Specialize relevant `cuda::(std::)` types for `__half/bfloat16/fp8`

NVIDIA / cccl

CUDA Core Compute Libraries

Other

1.13k stars 132 forks source link

Specialize relevant `cuda::(std::)` types for `__half/bfloat16/fp8` #525

Open jrhemstad opened 11 months ago

jrhemstad commented 11 months ago

The CUDA extended floating point types __half and __nv_bfloat16 and fp8 (and others) are important types for many CUDA C++ developers.

As a CUDA C++ developer, I'd like it if relevant CCCL utilities like <type_traits>, atomic<T>, complex<T> all worked with these types.

### Tasks
- [ ] https://github.com/NVIDIA/cccl/issues/1139
- [ ] Specializations for <limits>
- [ ] Specializations for `<type_traits>`
- [ ] Specializations of complex<T> for fp8?
- [ ] Specializations for `atomic<T>`
- [ ] Overloads for <cmath> functions for cudart extended floating-point types

srinivasyadav18 commented 10 months ago

Hi @jrhemstad, This looks like an interesting issue to me. I would like to contribute to this Issue.

jrhemstad commented 10 months ago

Hey @srinivasyadav18, thanks for your interest in helping make CCCL better!

@griwes was just starting to look into this issue. He'll have a better idea of the details of what will be required and what parts you could help out with. For example, specializing complex vs <type_traits> will be different tasks.

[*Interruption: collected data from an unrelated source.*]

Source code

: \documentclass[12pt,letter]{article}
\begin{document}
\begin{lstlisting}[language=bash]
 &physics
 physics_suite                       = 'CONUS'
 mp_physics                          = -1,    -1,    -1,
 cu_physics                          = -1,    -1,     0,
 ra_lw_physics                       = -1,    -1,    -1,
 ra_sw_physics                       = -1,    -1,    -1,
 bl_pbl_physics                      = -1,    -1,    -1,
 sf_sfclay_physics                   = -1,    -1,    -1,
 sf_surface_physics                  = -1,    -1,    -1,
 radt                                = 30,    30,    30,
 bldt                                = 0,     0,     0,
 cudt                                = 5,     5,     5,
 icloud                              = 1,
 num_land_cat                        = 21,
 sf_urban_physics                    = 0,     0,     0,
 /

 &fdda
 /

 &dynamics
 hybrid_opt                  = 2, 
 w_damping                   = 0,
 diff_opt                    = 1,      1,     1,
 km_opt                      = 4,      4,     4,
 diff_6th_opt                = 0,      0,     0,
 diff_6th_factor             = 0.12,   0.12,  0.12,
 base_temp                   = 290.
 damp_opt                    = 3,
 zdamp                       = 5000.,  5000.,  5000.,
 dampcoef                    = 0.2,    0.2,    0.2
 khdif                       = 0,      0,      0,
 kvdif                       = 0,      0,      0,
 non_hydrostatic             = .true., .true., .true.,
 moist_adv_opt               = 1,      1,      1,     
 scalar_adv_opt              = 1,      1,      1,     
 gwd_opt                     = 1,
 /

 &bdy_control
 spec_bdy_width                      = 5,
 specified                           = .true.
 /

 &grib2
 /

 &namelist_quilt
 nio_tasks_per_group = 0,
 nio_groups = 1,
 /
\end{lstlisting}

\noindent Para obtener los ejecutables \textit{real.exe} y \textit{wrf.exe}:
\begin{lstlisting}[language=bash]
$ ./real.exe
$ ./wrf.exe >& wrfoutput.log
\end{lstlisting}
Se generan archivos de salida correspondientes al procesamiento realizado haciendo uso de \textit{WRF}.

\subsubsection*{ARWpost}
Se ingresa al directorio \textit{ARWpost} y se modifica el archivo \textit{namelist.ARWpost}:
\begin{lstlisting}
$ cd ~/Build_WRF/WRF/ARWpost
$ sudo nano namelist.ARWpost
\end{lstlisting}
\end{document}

srinivasyadav18 commented 10 months ago

@jrhemstad Thanks! I will coordinate with @griwes to see what I can help. I have done some initial work enabling type_traits for __half and __nv_bfloat16, I will share the link to the branch in some time soon.

srinivasyadav18 commented 10 months ago

Hi @griwes, I made these initial changes which enables __half and __nv_bfloat16. I am exactly not sure if it is the right way to include and in __type_traits/is_floating_point.h. Please let me know if I am missing anything here. Thanks! :)

jrhemstad commented 10 months ago

I am exactly not sure if it is the right way to include and in __type_traits/is_floating_point.h

I'm guessing we're going to have to be more careful about how we include those headers because we support versions of the CTK that may not have those headers yet. So it'll require some careful ifdefs. Here's an example from CUB: https://github.com/NVIDIA/cub/blob/0fc3c3701632a4be906765b73be20a9ad0da603d/cub/util_type.cuh#L43C1-L48

@miscco @gevtushenko may be able to help figure out the right way to guard including those headers.

jrhemstad commented 9 months ago

@gevtushenko says that CUB already has some of the relevant values for <limits> that can be used.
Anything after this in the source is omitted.